The value of each category corresponds to the size of the columns representing them. In this type of graph, the columns don’t share a common baseline, so they are slightly harder to compare than in a classic bar chart (which is also a good alternative). However, for this purpose, I find this type of graph to be a suitable compromise between displaying the quantities and emphasizing the hierarchical breakdown.
I remember my first encounter with Microsoft Excel many years ago, possibly Excel 95. I was immediately fascinated by all the graph options and effects available. Like my later fascination with WordArt, this phase thankfully passed. However, some graphs from that era serve as a fascinating warning against prioritizing form over content.
One graph displayed four lines, each representing the distribution of a variable across ordered categories. But, why not add a third dimension? So, the lines became surfaces, overlapping in a false perspective, losing sight of visual anchors like axes and grid lines, making comparison difficult. And if you look closely at the horizontal axis, the grid lines don’t even match the tick marks, so it hardly matters. It’s tough to get much out of this graph.
Getting rid of the unnecessary 3D effect is easy. Even then, we could end up with four cluttered lines crossing over each other. So, splitting the graph into four (known as “Small multiples”), each focusing primarily on one distribution seemed apt. The remaining three are always drawn in the background for context.

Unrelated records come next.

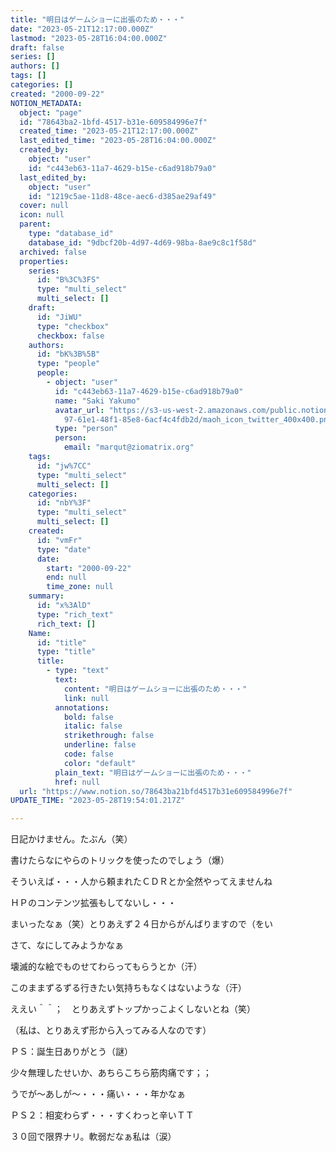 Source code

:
 ```yaml
---
title: "明日はゲームショーに出張のため・・・"
date: "2023-05-21T12:17:00.000Z"
lastmod: "2023-05-28T16:04:00.000Z"
draft: false
series: []
authors: []
tags: []
categories: []
created: "2000-09-22"
NOTION_METADATA:
  object: "page"
  id: "78643ba2-1bfd-4517-b31e-609584996e7f"
  created_time: "2023-05-21T12:17:00.000Z"
  last_edited_time: "2023-05-28T16:04:00.000Z"
  created_by:
    object: "user"
    id: "c443eb63-11a7-4629-b15e-c6ad918b79a0"
  last_edited_by:
    object: "user"
    id: "1219c5ae-11d8-48ce-aec6-d385ae29af49"
  cover: null
  icon: null
  parent:
    type: "database_id"
    database_id: "9dbcf20b-4d97-4d69-98ba-8ae9c8c1f58d"
  archived: false
  properties:
    series:
      id: "B%3C%3FS"
      type: "multi_select"
      multi_select: []
    draft:
      id: "JiWU"
      type: "checkbox"
      checkbox: false
    authors:
      id: "bK%3B%5B"
      type: "people"
      people:
        - object: "user"
          id: "c443eb63-11a7-4629-b15e-c6ad918b79a0"
          name: "Saki Yakumo"
          avatar_url: "https://s3-us-west-2.amazonaws.com/public.notion-static.com/3ad1c4\
            97-61e1-48f1-85e8-6acf4c4fdb2d/maoh_icon_twitter_400x400.png"
          type: "person"
          person:
            email: "marqut@ziomatrix.org"
    tags:
      id: "jw%7CC"
      type: "multi_select"
      multi_select: []
    categories:
      id: "nbY%3F"
      type: "multi_select"
      multi_select: []
    created:
      id: "vmFr"
      type: "date"
      date:
        start: "2000-09-22"
        end: null
        time_zone: null
    summary:
      id: "x%3AlD"
      type: "rich_text"
      rich_text: []
    Name:
      id: "title"
      type: "title"
      title:
        - type: "text"
          text:
            content: "明日はゲームショーに出張のため・・・"
            link: null
          annotations:
            bold: false
            italic: false
            strikethrough: false
            underline: false
            code: false
            color: "default"
          plain_text: "明日はゲームショーに出張のため・・・"
          href: null
  url: "https://www.notion.so/78643ba21bfd4517b31e609584996e7f"
UPDATE_TIME: "2023-05-28T19:54:01.217Z"

---
```

<link rel="stylesheet" href="https://cdn.jsdelivr.net/npm/katex@0.16.2/dist/katex.min.css" integrity="sha384-bYdxxUwYipFNohQlHt0bjN/LCpueqWz13HufFEV1SUatKs1cm4L6fFgCi1jT643X" crossorigin="anonymous">


日記かけません。たぶん（笑）


書けたらなにやらのトリックを使ったのでしょう（爆）


そういえば・・・人から頼まれたＣＤＲとか全然やってえませんね


ＨＰのコンテンツ拡張もしてないし・・・


まいったなぁ（笑）とりあえず２４日からがんばりますので（をい


さて、なにしてみようかなぁ


壊滅的な絵でものせてわらってもらうとか（汗）


このままずるずる行きたい気持ちもなくはないような（汗）


ええい＾＾；　とりあえずトップかっこよくしないとね（笑）


（私は、とりあえず形から入ってみる人なのです）


ＰＳ：誕生日ありがとう（謎）


少々無理したせいか、あちらこちら筋肉痛です；；


うでが～あしが～・・・痛い・・・年かなぁ


ＰＳ２：相変わらず・・・すくわっと辛いＴＴ


３０回で限界ナリ。軟弱だなぁ私は（涙）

Since these are graphs of probability distributions, not just any line graph, it might be even more appropriate to use a smoothed line (a kernel density plot) or a bar graph without gaps between the columns (i.e. de facto a histogram).
Dealing with 38 time series, most with 20 data points each, amounts to nearly 800 data points on a single graph. This can easily result in a “spaghetti” graph. The lines overlap, making it nearly impossible to follow any one from start to finish, and the color scheme doesn’t have 38 distinct colors — so each color is shared by 3 or 4 lines. I feel obliged to clarify that this chart was actually featured as a bad example of a standard Excel chart by its authors.

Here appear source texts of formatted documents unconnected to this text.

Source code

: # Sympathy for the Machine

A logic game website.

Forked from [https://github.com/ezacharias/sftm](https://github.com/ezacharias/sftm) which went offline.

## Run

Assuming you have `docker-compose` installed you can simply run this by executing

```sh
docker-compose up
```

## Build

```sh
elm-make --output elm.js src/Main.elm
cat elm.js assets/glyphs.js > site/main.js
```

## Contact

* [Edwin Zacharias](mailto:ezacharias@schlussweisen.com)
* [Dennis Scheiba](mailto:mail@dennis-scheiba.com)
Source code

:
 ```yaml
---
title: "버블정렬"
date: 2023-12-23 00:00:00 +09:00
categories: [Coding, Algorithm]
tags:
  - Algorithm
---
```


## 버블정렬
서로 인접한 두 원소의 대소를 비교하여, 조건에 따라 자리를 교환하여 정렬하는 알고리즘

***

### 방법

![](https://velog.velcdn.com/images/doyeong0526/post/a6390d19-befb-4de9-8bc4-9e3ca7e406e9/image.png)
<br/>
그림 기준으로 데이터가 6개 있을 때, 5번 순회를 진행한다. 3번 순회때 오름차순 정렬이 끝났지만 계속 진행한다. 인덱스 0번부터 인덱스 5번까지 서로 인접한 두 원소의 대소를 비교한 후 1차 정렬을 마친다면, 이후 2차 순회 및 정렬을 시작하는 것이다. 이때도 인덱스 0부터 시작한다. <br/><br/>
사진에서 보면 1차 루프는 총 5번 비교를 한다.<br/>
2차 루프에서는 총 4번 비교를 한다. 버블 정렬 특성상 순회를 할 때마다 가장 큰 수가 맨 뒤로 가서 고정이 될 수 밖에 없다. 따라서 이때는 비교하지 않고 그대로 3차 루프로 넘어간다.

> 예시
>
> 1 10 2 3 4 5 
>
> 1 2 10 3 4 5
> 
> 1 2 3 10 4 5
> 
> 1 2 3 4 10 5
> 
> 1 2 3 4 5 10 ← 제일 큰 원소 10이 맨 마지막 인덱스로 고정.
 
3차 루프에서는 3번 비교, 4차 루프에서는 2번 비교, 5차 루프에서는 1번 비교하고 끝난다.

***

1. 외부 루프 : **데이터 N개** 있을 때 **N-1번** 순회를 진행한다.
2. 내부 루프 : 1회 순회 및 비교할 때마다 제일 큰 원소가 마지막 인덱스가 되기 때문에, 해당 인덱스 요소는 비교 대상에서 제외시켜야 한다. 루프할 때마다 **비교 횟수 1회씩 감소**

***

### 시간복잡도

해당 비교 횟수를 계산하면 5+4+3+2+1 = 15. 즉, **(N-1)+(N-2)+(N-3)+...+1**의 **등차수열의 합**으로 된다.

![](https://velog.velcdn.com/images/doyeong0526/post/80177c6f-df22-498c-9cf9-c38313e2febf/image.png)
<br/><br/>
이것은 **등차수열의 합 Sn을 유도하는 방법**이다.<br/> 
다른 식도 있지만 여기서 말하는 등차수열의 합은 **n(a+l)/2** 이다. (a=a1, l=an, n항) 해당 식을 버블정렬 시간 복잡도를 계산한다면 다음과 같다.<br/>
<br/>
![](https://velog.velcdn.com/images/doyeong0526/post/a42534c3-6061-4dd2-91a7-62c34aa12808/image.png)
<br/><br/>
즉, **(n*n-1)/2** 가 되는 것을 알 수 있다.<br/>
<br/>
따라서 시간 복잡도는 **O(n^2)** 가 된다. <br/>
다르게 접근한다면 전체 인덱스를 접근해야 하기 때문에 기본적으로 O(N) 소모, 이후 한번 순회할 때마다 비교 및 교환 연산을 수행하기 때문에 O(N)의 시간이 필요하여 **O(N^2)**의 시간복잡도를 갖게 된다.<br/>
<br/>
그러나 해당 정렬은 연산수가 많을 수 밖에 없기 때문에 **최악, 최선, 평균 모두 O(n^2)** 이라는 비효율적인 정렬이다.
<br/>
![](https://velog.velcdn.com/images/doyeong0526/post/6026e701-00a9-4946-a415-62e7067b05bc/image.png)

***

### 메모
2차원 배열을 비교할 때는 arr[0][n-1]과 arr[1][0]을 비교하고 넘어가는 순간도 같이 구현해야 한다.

When we have this much data, displaying it all in one graph is extremely challenging. We should consider what information we want to convey to the audience and focus our visualization primarily on that.

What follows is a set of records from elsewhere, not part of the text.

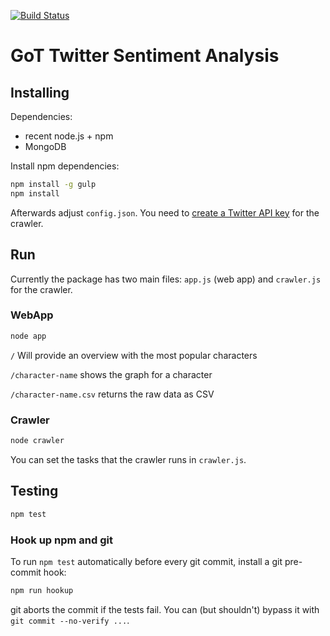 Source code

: [![Build Status](https://travis-ci.org/Rostlab/JS16_ProjectD_Group4.svg?branch=develop)](https://travis-ci.org/Rostlab/JS16_ProjectD_Group4)
# GoT Twitter Sentiment Analysis

## Installing
Dependencies:
- recent node.js + npm
- MongoDB

Install npm dependencies:
```sh
npm install -g gulp
npm install
```

Afterwards adjust `config.json`. You need to [create a Twitter API key](https://apps.twitter.com/) for the crawler.

## Run
Currently the package has two main files: `app.js` (web app) and `crawler.js` for the crawler.

### WebApp
```sh
node app
```

`/` Will provide an overview with the most popular characters

`/character-name` shows the graph for a character

`/character-name.csv` returns the raw data as CSV

### Crawler
```sh
node crawler
```

You can set the tasks that the crawler runs in `crawler.js`.

## Testing
```sh
npm test
```

### Hook up npm and git
To run `npm test` automatically before every git commit, install a git pre-commit hook:

```sh
npm run hookup
```

git aborts the commit if the tests fail. You can (but shouldn't) bypass it with `git commit --no-verify ...`.
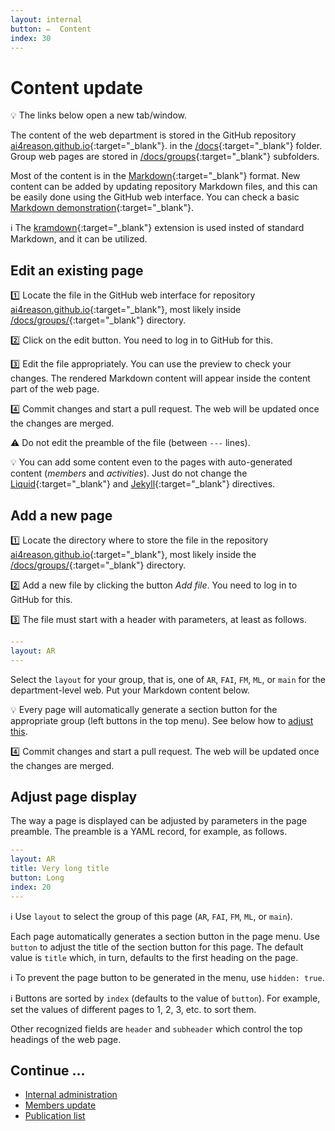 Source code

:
 ```yaml
---
layout: internal
button: ✏️  Content
index: 30
---
```


# Content update

💡 The links below open a new tab/window.

The content of the web department is stored in the GitHub repository
[ai4reason.github.io](https://github.com/ai4reason/ai4reason.github.io/){:target="_blank"}.
in the
[/docs](https://github.com/ai4reason/ai4reason.github.io/blob/main/docs/){:target="_blank"} folder.
Group web pages are stored in 
[/docs/groups](https://github.com/ai4reason/ai4reason.github.io/blob/main/docs/groups/){:target="_blank"} subfolders.

Most of the content is in the [Markdown](https://www.markdownguide.org/basic-syntax/){:target="_blank"} format.
New content can be added by updating repository Markdown files, and this can be easily done using the GitHub web interface.
You can check a basic [Markdown demonstration](https://pages-themes.github.io/leap-day/){:target="_blank"}.

ℹ️  The [kramdown](https://kramdown.gettalong.org/syntax.html){:target="_blank"} extension is used insted of standard Markdown, and it can be utilized.

## Edit an existing page

1️⃣  Locate the file in the GitHub web interface for repository
[ai4reason.github.io](https://github.com/ai4reason/ai4reason.github.io/tree/main/docs){:target="_blank"},
most likely inside 
[/docs/groups/](https://github.com/ai4reason/ai4reason.github.io/tree/main/docs/groups){:target="_blank"} directory.

2️⃣  Click on the edit button.  You need to log in to GitHub for this.

3️⃣  Edit the file appropriately.  You can use the preview to check your changes.  The rendered Markdown content will appear inside the content part of the web page.

4️⃣  Commit changes and start a pull request.  The web will be updated once the changes are merged.

⚠️  Do not edit the preamble of the file (between `---` lines).

💡 You can add some content even to the pages with auto-generated content (_members_ and _activities_).  Just do not change the 
[Liquid](https://shopify.github.io/liquid/){:target="_blank"}
and 
[Jekyll](https://jekyllrb.com/docs/){:target="_blank"}
directives.

## Add a new page

1️⃣  Locate the directory where to store the file in the repository
[ai4reason.github.io](https://github.com/ai4reason/ai4reason.github.io/tree/main/docs){:target="_blank"},
most likely inside the
[/docs/groups/](https://github.com/ai4reason/ai4reason.github.io/tree/main/docs/groups){:target="_blank"} directory.

2️⃣  Add a new file by clicking the button _Add file_.  You need to log in to GitHub for this.

3️⃣  The file must start with a header with parameters, at least as follows.

```yaml
---
layout: AR
---
```

Select the `layout` for your group, that is, one of
`AR`, `FAI`, `FM`, `ML`, or `main` for the department-level web.
Put your Markdown content below.

💡 Every page will automatically generate a section button for the appropriate group (left buttons in the top menu).  See below how to [adjust this](#adjust-page-display).

4️⃣  Commit changes and start a pull request.  The web will be updated once the changes are merged.

## Adjust page display

The way a page is displayed can be adjusted by parameters in the page preamble.
The preamble is a YAML record, for example, as follows.

```yaml
---
layout: AR
title: Very long title
button: Long
index: 20
---
```

ℹ️  Use `layout` to select the group of this page (`AR`, `FAI`, `FM`, `ML`, or `main`).

Each page automatically generates a section button in the page menu.
Use `button` to adjust the title of the section button for this page. 
The default value is `title` which, in turn, defaults to the first heading on the page.

ℹ️  To prevent the page button to be generated in the menu, use `hidden: true`.

ℹ️  Buttons are sorted by `index` (defaults to the value of `button`).
For example, set the values of different pages to 1, 2, 3, etc. to sort them.

Other recognized fields are `header` and `subheader` which control the top 
headings of the web page.


## Continue ...

+ [Internal administration](/internal/index.html)
+ [Members update](/internal/members.html)
+ [Publication list](/internal/biblio.html)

If we really need to show all nearly 800 data points, a simple table might be more appropriate. Coloring the cells so that the color (or its intensity) is proportional to the value would make sense. This “preattentive attribute” significantly eases navigation, as it gives a visual cue about the values in the table without needing to read the actual numbers.
If we’re interested in comparing values at a specific point in time (like in 2021), a table sorted by these values, supplemented with Sparklines — small graphs without axes that put the numbers into the context of their historical development — might suffice. (Please excuse the depiction of 2020–2021, which was not in the original graph — our mistake in creating the visual materials.)
And if we want to focus on the development of a specific series, we can use the “small multiples” strategy mentioned in the previous paragraph.
To encapsulate what I’ve demonstrated through various examples, I would conclude this article with a few universal principles. Before you start designing a graph, first articulate the core message you wish to convey to your audience, and tailor the graph to make that message clear. Avoid unnecessary decorations; simplicity in graphs can be both beautiful and effective. And when it really matters, present your graph to a few individuals who are unaware of its context. If they can immediately interpret it correctly, you’re on the path to success.